| Required action |
Write out each record again exactly as it stands.

(Collected data entries)
= = = = =

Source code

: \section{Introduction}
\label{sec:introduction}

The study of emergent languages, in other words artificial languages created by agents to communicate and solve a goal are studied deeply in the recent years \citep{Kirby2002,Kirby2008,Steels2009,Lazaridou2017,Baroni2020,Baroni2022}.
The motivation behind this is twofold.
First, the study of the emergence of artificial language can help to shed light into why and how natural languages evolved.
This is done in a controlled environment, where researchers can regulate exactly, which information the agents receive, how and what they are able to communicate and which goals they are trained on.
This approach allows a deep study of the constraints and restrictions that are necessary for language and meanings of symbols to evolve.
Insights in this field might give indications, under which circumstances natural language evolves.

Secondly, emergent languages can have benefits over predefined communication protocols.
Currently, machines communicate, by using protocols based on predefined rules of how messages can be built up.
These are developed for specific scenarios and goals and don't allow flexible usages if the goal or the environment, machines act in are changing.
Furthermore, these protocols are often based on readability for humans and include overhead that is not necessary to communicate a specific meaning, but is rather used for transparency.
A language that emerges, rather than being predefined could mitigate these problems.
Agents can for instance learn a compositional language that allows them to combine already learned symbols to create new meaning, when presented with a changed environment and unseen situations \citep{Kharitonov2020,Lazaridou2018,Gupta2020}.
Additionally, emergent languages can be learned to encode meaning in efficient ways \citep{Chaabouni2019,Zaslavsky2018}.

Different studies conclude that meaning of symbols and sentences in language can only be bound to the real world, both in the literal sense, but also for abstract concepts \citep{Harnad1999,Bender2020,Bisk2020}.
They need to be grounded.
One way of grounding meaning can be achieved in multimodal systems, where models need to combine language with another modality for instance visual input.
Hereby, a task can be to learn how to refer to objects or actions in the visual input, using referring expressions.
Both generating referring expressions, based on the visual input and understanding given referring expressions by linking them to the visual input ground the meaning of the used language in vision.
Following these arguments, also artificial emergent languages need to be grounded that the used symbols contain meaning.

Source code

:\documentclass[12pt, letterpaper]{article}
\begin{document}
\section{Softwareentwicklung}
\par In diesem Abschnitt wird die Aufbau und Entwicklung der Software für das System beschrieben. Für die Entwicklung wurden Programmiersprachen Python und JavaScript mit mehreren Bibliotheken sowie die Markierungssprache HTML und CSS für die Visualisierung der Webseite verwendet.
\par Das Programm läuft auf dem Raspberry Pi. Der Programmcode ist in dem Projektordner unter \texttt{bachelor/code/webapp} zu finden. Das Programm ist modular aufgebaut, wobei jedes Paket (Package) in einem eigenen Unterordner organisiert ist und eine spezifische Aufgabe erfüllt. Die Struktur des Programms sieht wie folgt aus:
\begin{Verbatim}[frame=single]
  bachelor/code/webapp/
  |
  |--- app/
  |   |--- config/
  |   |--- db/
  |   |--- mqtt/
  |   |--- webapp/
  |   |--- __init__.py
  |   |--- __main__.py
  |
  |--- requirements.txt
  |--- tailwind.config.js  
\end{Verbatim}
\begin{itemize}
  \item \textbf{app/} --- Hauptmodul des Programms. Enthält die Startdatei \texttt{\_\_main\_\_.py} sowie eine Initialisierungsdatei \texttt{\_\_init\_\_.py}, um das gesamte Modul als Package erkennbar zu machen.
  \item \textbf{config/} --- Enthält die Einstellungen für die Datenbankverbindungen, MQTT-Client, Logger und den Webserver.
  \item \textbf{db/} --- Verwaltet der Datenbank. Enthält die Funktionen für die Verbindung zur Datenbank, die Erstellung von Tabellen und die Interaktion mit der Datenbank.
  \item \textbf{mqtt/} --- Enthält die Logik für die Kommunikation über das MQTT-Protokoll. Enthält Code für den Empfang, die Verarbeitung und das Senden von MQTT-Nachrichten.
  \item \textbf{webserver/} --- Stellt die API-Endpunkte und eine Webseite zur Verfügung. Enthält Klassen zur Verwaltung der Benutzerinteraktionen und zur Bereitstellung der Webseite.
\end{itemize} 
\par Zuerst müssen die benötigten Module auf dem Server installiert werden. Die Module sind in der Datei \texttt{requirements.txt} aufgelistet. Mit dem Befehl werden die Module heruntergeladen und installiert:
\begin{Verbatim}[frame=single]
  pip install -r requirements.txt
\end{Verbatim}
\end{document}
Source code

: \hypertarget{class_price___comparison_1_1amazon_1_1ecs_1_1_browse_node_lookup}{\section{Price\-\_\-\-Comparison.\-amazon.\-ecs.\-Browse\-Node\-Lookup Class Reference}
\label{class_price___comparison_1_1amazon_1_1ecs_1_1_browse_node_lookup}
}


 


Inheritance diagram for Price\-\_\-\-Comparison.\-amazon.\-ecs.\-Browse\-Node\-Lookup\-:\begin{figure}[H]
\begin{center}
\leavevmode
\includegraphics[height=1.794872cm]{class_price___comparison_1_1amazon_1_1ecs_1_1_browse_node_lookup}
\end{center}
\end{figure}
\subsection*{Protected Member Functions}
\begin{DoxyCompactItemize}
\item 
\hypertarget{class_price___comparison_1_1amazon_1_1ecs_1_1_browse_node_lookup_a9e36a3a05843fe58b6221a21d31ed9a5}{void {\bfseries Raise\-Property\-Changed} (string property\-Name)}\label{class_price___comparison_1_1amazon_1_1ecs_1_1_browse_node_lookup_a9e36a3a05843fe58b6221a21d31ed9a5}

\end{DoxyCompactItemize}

= = = = =

| Answer for the task |
Source code

: \section{Introduction}
\label{sec:introduction}

The study of emergent languages, in other words artificial languages created by agents to communicate and solve a goal are studied deeply in the recent years \citep{Kirby2002,Kirby2008,Steels2009,Lazaridou2017,Baroni2020,Baroni2022}.
The motivation behind this is twofold.
First, the study of the emergence of artificial language can help to shed light into why and how natural languages evolved.
This is done in a controlled environment, where researchers can regulate exactly, which information the agents receive, how and what they are able to communicate and which goals they are trained on.
This approach allows a deep study of the constraints and restrictions that are necessary for language and meanings of symbols to evolve.
Insights in this field might give indications, under which circumstances natural language evolves.

Secondly, emergent languages can have benefits over predefined communication protocols.
Currently, machines communicate, by using protocols based on predefined rules of how messages can be built up.
These are developed for specific scenarios and goals and don't allow flexible usages if the goal or the environment, machines act in are changing.
Furthermore, these protocols are often based on readability for humans and include overhead that is not necessary to communicate a specific meaning, but is rather used for transparency.
A language that emerges, rather than being predefined could mitigate these problems.
Agents can for instance learn a compositional language that allows them to combine already learned symbols to create new meaning, when presented with a changed environment and unseen situations \citep{Kharitonov2020,Lazaridou2018,Gupta2020}.
Additionally, emergent languages can be learned to encode meaning in efficient ways \citep{Chaabouni2019,Zaslavsky2018}.

Different studies conclude that meaning of symbols and sentences in language can only be bound to the real world, both in the literal sense, but also for abstract concepts \citep{Harnad1999,Bender2020,Bisk2020}.
They need to be grounded.
One way of grounding meaning can be achieved in multimodal systems, where models need to combine language with another modality for instance visual input.
Hereby, a task can be to learn how to refer to objects or actions in the visual input, using referring expressions.
Both generating referring expressions, based on the visual input and understanding given referring expressions by linking them to the visual input ground the meaning of the used language in vision.
Following these arguments, also artificial emergent languages need to be grounded that the used symbols contain meaning.

Source code

:\documentclass[12pt, letterpaper]{article}
\begin{document}
\section{Softwareentwicklung}
\par In diesem Abschnitt wird die Aufbau und Entwicklung der Software für das System beschrieben. Für die Entwicklung wurden Programmiersprachen Python und JavaScript mit mehreren Bibliotheken sowie die Markierungssprache HTML und CSS für die Visualisierung der Webseite verwendet.
\par Das Programm läuft auf dem Raspberry Pi. Der Programmcode ist in dem Projektordner unter \texttt{bachelor/code/webapp} zu finden. Das Programm ist modular aufgebaut, wobei jedes Paket (Package) in einem eigenen Unterordner organisiert ist und eine spezifische Aufgabe erfüllt. Die Struktur des Programms sieht wie folgt aus:
\begin{Verbatim}[frame=single]
  bachelor/code/webapp/
  |
  |--- app/
  |   |--- config/
  |   |--- db/
  |   |--- mqtt/
  |   |--- webapp/
  |   |--- __init__.py
  |   |--- __main__.py
  |
  |--- requirements.txt
  |--- tailwind.config.js  
\end{Verbatim}
\begin{itemize}
  \item \textbf{app/} --- Hauptmodul des Programms. Enthält die Startdatei \texttt{\_\_main\_\_.py} sowie eine Initialisierungsdatei \texttt{\_\_init\_\_.py}, um das gesamte Modul als Package erkennbar zu machen.
  \item \textbf{config/} --- Enthält die Einstellungen für die Datenbankverbindungen, MQTT-Client, Logger und den Webserver.
  \item \textbf{db/} --- Verwaltet der Datenbank. Enthält die Funktionen für die Verbindung zur Datenbank, die Erstellung von Tabellen und die Interaktion mit der Datenbank.
  \item \textbf{mqtt/} --- Enthält die Logik für die Kommunikation über das MQTT-Protokoll. Enthält Code für den Empfang, die Verarbeitung und das Senden von MQTT-Nachrichten.
  \item \textbf{webserver/} --- Stellt die API-Endpunkte und eine Webseite zur Verfügung. Enthält Klassen zur Verwaltung der Benutzerinteraktionen und zur Bereitstellung der Webseite.
\end{itemize} 
\par Zuerst müssen die benötigten Module auf dem Server installiert werden. Die Module sind in der Datei \texttt{requirements.txt} aufgelistet. Mit dem Befehl werden die Module heruntergeladen und installiert:
\begin{Verbatim}[frame=single]
  pip install -r requirements.txt
\end{Verbatim}
\end{document}
Source code

: \hypertarget{class_price___comparison_1_1amazon_1_1ecs_1_1_browse_node_lookup}{\section{Price\-\_\-\-Comparison.\-amazon.\-ecs.\-Browse\-Node\-Lookup Class Reference}
\label{class_price___comparison_1_1amazon_1_1ecs_1_1_browse_node_lookup}
}


 


Inheritance diagram for Price\-\_\-\-Comparison.\-amazon.\-ecs.\-Browse\-Node\-Lookup\-:\begin{figure}[H]
\begin{center}
\leavevmode
\includegraphics[height=1.794872cm]{class_price___comparison_1_1amazon_1_1ecs_1_1_browse_node_lookup}
\end{center}
\end{figure}
\subsection*{Protected Member Functions}
\begin{DoxyCompactItemize}
\item 
\hypertarget{class_price___comparison_1_1amazon_1_1ecs_1_1_browse_node_lookup_a9e36a3a05843fe58b6221a21d31ed9a5}{void {\bfseries Raise\-Property\-Changed} (string property\-Name)}\label{class_price___comparison_1_1amazon_1_1ecs_1_1_browse_node_lookup_a9e36a3a05843fe58b6221a21d31ed9a5}

\end{DoxyCompactItemize}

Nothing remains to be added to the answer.